2.2 Auditory speech processing task

During the MEG recording, participants were presented with a short audio-text read in a female voice (and processed by a professional sound engineer) through headphones. The text was a short pop-science article about hedgehogs. The text had a length of 672 words, of which 166 were function (prepositions, conjunctions) and 506 were content words. Text of the story and translated to English text can be viewed in the Supplementary material. While listening, participants were shown a fixation cross on a black background on the screen. After the audio story, the experimenter asked questions about the content of the story in order to track the participant’s involvement. The duration of the story was 4 min and 52 s. Function words (for ex., ‘in’, ‘when’, ‘to’, ‘not’, ‘but’) had mean duration 167 (ms ± 135 ms – standard deviation). Content words (for ex., ‘hedgehogs’, ‘live’, ‘light’) had mean duration 394 ms (±158 ms).

2.3 Semantic dissimilarity

To analyze the MEG response to close- and distinct-to-context words, a semantic dissimilarity value was calculated for each word. First, word embeddings were generated using the pre-trained fastText model (cc.ru.300.bin; Grave et al., 2018). The model was trained on a large corpus of Russian text and provides 300-dimensional vector representations for words. Then, semantic dissimilarity of each word was calculated using their vector representations. We compared each word’s vector with the mean vector of all previous words in the sentence, using Pearson correlation as a measure of similarity. The dissimilarity was computed as 1 - Pearson correlation, where higher values indicate greater dissimilarity. The resulting dissimilarity scores reflected how semantically distant each word is from its context (Broderick et al., 2018). The value assigned to the initial word of the text (“hedgehogs”) was set to 1. The vector of the first word in a sentence was compared to the average of all word vectors from the preceding sentence.

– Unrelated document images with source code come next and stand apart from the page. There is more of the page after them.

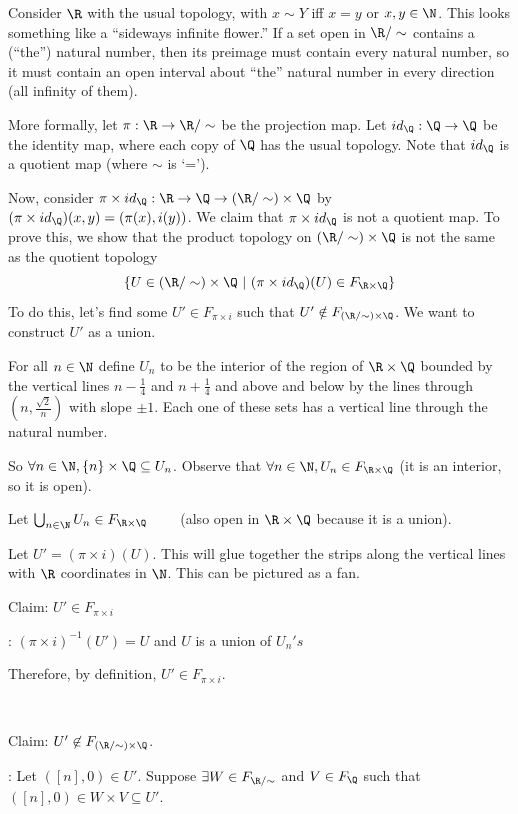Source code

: Consider $\R$ with the usual topology, with $x\sim Y$ iff $x=y$ or $x,y\in \N$.  This looks something like a ``sideways infinite flower.''
\placeholder
If a set open in $\R/\sim$ contains a (``the'') natural number, then its preimage must contain every natural number, so it must contain an open interval about ``the'' natural number in every direction (all infinity of them).    

More formally, let $\pi:\R\to\R/\sim$ be the projection map.  Let $id_\Q:\Q\to\Q$ be the identity map, where each copy of $\Q$ has the usual topology.  Note that $id_\Q$ is a quotient map (where $\sim$ is `=').  

Now, consider $\pi\times id_\Q:\R\to\Q\to(\R/\sim)\times\Q$ by $(\pi\times id_\Q)(x,y) = (\pi(x), i(y))$.  We claim that $\pi\times id_\Q$ is not a quotient map.  To prove this, we show that the product topology on $(\R/\sim)\times\Q$ is not the same as the quotient topology
\[ \{ U\in (\R/\sim)\times\Q\ |\ (\pi\times id_\Q)(U)\in F_{\R\times\Q} \} \]
To do this, let's find some $U' \in F_{\pi \times i}$ such that $U' \notin F_{(\R/\sim) \times \Q}$.  We want to construct $U'$ as a union.

For all $n\in \N$ define $U_n$ to be the interior of the region of $\R\times\Q$ bounded by the vertical lines $n-\frac{1}{4}$ and $n+\frac{1}{4}$ and above and below by the lines through $(n, \frac{\sqrt{2}}{n})$ with slope $\pm 1$. Each one of these sets has a vertical line through the natural number.

So $\forall n \in \N, \{n\}\times \Q \subseteq U_n$. Observe that $\forall n\in \N, U_n \in F_{\R\times\Q}$ (it is an interior, so it is open).

Let $\bigcup_{n \in\N} U_n \in F_{\R\times\Q} \qquad$ (also open in $\R\times\Q$ because it is a union).

Let $U' = (\pi \times i)(U).$ This will glue together the strips along the vertical lines with $\R$ coordinates in $\N$. This can be pictured as a fan.
\placeholder

Claim: $U' \in F_{\pi \times i}$

\proof: $(\pi \times i)^{-1}(U') = U$ and $U$ is a union of $U_n 's$

Therefore, by definition, $U'\in F_{\pi\times i}$.

\mbox{ }

Claim: $U'\not\in F_{(\R/\sim) \times \Q}$.

\proof: Let $([n],0) \in U'$. Suppose $\exists W \in F_{\R/\sim}$ and $V \in F_{\Q}$ such that $([n], 0)\in W \times V \subseteq U'$.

Then, the content words were divided into quartiles by semantic dissimilarity values. Groups of words for comparison were identified: ‘close-to-context’ (lower quartile) and ‘distinct-to-context’ (upper quartile). Thus, the MEG response to 127 close-to-context and 127 distinct-to-context content words was analyzed in total. Close-to-context words (for ex., ‘grass’, ‘hedgehogs’, ‘they’, ‘small’, ‘now’) had mean duration 324 ms (±143 ms). Distinct-to-context words (for ex., ‘relatives’, ‘white-bellied’, ‘farm’, ‘meter’) had mean duration 453 ms (±162 ms).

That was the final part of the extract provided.